Dans la tradition congolaise, les pratiques culturelles sont déterminées par l’appartenance à une ethnie. Le Musée National de Kinshasa met en valeur la diversité des groupes ethniques qui composent la richesse du Congo.

Les Kwele, répartis entre le Gabon et le Congo, sont réputés pour leurs masques sculptés. Cet art largement dominant dans leur culture se divise en différents types : les « pibibudzè » à visage humain, parfois à deux faces, mais aussi des masques zoomorphes à trompe, à cornes ou à tête de gorille. Plus rare, le ngontangang est un masque-heaume à plusieurs visages.
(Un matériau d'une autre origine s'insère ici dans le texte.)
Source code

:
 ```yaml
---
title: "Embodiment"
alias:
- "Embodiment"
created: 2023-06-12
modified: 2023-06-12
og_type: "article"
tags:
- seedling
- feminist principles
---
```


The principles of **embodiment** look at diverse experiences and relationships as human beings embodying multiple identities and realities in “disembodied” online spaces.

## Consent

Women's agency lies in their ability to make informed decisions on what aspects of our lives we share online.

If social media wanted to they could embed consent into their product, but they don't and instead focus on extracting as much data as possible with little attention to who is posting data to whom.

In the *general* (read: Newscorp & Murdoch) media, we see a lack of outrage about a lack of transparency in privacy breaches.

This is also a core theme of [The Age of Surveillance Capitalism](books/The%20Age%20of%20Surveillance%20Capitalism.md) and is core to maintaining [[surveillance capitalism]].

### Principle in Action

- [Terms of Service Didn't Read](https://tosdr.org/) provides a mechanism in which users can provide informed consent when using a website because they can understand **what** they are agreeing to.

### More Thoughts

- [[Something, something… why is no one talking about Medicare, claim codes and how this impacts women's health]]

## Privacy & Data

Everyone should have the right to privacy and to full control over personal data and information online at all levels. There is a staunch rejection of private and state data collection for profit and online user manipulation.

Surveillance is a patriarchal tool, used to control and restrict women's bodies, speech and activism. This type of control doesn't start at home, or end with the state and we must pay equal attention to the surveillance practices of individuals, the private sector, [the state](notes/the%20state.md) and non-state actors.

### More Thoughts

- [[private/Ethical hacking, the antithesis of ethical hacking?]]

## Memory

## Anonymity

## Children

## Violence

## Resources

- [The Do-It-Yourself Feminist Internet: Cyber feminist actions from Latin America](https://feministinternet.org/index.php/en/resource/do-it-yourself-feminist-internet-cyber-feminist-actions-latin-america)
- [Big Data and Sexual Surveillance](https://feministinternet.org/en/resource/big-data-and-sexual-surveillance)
Ces masques sont portés lors de cérémonies. A l’inverse, les ekuk sont accrochés à l’intérieur des maisons pour attirer les forces bénéfiques. Ils se reconnaissent au visage blanc de forme plate, au nez triangulaire.

Les Mbede-Obamba, attachés au culte des ancêtres, sculptent peu de masques, préférant modeler des figurines en terre cuite.

Les masques Babangi se reconnaissent à leur surface concave, percée de deux fentes étirées pour représenter les yeux, et d’une bouche conique. Des scarifications strient les joues et le front. Ce modèle semble avoir inspiré Picasso, notamment pour peindre Les Demoiselles d’Avignon.

Emergence de la peinture congolaise

Au Congo, l’art de la peinture dans le sens occidental n’existe pas avant 1940.

Toutefois, dans les années 1920, l’administrateur belge Georges Thiry a un coup de cœur pour les décorations des cases. Celles-ci peuvent alors revêtir un style abstrait, comme chez le peintre Djilatendo, ou figuratif, comme avec les scènes du couple Albert et Antoinette Lubaki. Pour les préserver, Thiry s’improvise mécène. Il procure du matériel aux artistes qui en échange lui confient la vente de leurs aquarelles en Europe. Djilatendo et Lubaki sont considérés comme les précurseurs de la mouvance moderne.

L’un des premiers peintres à s’affirmer au Congo, Eugène Malonga, voit le jour en 1930 à Nko, non loin de Brazzaville. Orphelin dès l’âge de 4 ans, il suscite très jeune l’admiration en dessinant sur des vêtements. A 10 ans, il peint son premier tableau à l’aquarelle : la case de mon oncle Boundzoumou. Jeune adulte, il intègre la célèbre École de Poto-Poto, fondée par Pierre Lods. Il perfectionne sa technique au contact de l’architecte Roger Erell et du peintre camerounais Gaspard de Mouko. Il peint principalement des paysages et des scènes de genre. Sa première exposition a lieu en 1954. D’autres suivront dans toute l’Afrique de l’Ouest et en Afrique Centrale. Ce faisant, son style s’oriente vers l’abstraction.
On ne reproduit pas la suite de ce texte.